[DATA SUPPLIED — start]

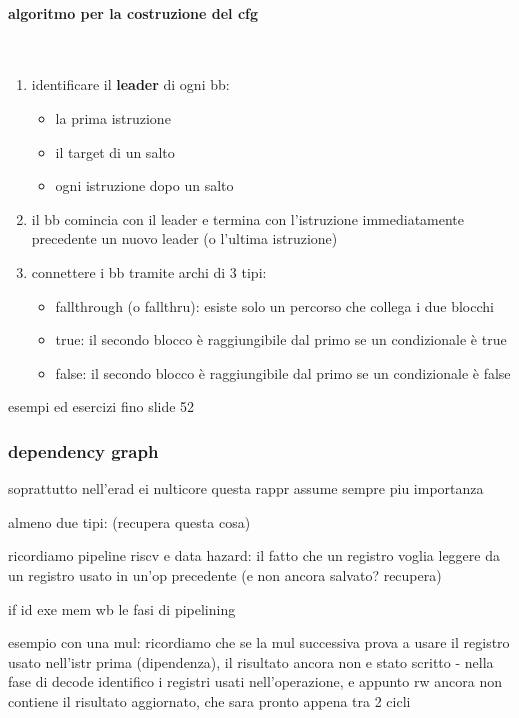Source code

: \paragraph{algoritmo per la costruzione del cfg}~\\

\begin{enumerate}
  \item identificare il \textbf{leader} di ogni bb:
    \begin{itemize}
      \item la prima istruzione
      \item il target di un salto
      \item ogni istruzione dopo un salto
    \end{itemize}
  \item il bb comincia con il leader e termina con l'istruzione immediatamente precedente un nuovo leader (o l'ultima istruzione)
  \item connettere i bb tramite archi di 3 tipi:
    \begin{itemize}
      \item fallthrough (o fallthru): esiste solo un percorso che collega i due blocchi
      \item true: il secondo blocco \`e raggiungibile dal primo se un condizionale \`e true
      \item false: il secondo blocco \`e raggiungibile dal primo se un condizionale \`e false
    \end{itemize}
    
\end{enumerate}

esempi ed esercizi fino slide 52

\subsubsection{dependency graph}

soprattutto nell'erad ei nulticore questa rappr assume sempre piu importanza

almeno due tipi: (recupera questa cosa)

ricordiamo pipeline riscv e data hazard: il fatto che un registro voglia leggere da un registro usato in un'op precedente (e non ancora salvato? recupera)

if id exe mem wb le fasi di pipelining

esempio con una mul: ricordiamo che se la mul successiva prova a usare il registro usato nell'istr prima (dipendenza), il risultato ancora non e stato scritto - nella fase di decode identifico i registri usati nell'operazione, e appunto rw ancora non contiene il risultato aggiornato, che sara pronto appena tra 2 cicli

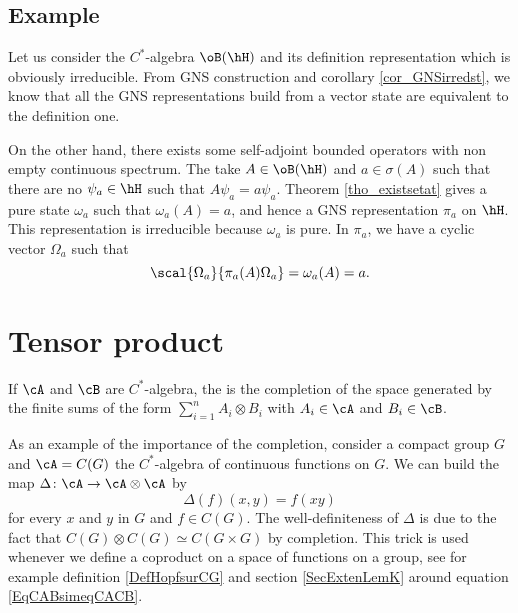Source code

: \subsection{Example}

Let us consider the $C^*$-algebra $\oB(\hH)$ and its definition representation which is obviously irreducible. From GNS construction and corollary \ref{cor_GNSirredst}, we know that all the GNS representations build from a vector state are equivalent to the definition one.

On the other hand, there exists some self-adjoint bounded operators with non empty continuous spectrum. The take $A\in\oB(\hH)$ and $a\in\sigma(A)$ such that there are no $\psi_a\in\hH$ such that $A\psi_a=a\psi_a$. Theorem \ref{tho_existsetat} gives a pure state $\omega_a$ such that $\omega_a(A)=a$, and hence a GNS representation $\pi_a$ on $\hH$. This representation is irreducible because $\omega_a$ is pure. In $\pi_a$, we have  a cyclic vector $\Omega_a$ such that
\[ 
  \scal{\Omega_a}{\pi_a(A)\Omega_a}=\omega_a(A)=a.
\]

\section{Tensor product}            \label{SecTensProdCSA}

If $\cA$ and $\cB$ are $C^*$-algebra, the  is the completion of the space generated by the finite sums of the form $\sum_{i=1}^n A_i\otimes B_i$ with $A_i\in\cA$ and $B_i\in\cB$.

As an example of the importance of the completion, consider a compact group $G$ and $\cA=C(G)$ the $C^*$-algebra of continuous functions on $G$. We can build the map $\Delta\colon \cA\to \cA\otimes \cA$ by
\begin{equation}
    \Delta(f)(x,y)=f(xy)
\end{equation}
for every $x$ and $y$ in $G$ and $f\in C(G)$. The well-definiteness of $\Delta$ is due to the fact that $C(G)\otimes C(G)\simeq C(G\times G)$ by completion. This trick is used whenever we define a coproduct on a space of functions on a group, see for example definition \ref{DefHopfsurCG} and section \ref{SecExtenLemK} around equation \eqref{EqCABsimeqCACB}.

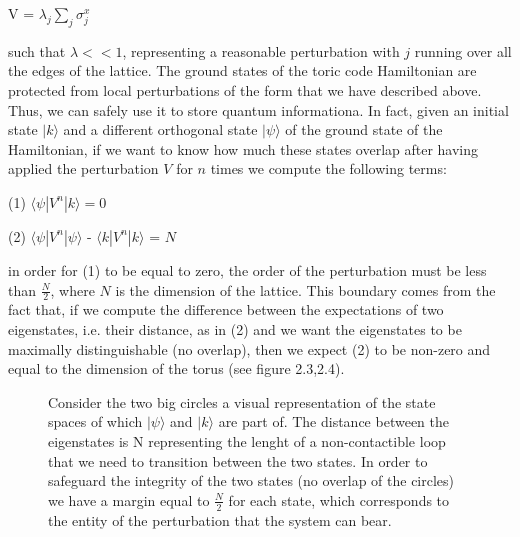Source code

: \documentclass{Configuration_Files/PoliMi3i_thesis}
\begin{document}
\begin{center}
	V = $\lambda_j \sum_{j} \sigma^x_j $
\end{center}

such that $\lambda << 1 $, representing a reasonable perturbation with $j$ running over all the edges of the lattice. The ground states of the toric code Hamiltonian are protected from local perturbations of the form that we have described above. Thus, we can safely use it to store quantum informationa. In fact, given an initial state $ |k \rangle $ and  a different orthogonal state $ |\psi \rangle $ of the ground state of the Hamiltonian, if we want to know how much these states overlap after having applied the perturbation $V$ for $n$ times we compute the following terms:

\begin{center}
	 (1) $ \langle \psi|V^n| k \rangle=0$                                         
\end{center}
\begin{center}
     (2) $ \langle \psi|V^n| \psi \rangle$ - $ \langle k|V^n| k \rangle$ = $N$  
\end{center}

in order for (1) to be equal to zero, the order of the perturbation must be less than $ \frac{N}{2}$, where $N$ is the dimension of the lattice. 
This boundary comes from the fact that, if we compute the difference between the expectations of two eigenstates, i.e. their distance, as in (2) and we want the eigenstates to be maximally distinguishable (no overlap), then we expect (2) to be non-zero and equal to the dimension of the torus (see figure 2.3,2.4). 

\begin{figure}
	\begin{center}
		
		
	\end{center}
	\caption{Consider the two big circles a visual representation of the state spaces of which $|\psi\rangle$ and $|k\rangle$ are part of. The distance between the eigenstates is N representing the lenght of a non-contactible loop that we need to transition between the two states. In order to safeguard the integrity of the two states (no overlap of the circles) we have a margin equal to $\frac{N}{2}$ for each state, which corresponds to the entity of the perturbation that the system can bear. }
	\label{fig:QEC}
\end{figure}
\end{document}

[DATA SUPPLIED — finish]

# WHAT THE EXERCISE ASKS:
Although the records above contain pictures, the copy should hold only the lines from their start through the line containing "almeno due tipi: (recupera questa cosa)", each exactly as written, and none of the pictures.

# ANSWER BOX:
Source code

: \paragraph{algoritmo per la costruzione del cfg}~\\

\begin{enumerate}
  \item identificare il \textbf{leader} di ogni bb:
    \begin{itemize}
      \item la prima istruzione
      \item il target di un salto
      \item ogni istruzione dopo un salto
    \end{itemize}
  \item il bb comincia con il leader e termina con l'istruzione immediatamente precedente un nuovo leader (o l'ultima istruzione)
  \item connettere i bb tramite archi di 3 tipi:
    \begin{itemize}
      \item fallthrough (o fallthru): esiste solo un percorso che collega i due blocchi
      \item true: il secondo blocco \`e raggiungibile dal primo se un condizionale \`e true
      \item false: il secondo blocco \`e raggiungibile dal primo se un condizionale \`e false
    \end{itemize}
    
\end{enumerate}

esempi ed esercizi fino slide 52

\subsubsection{dependency graph}

soprattutto nell'erad ei nulticore questa rappr assume sempre piu importanza

almeno due tipi: (recupera questa cosa)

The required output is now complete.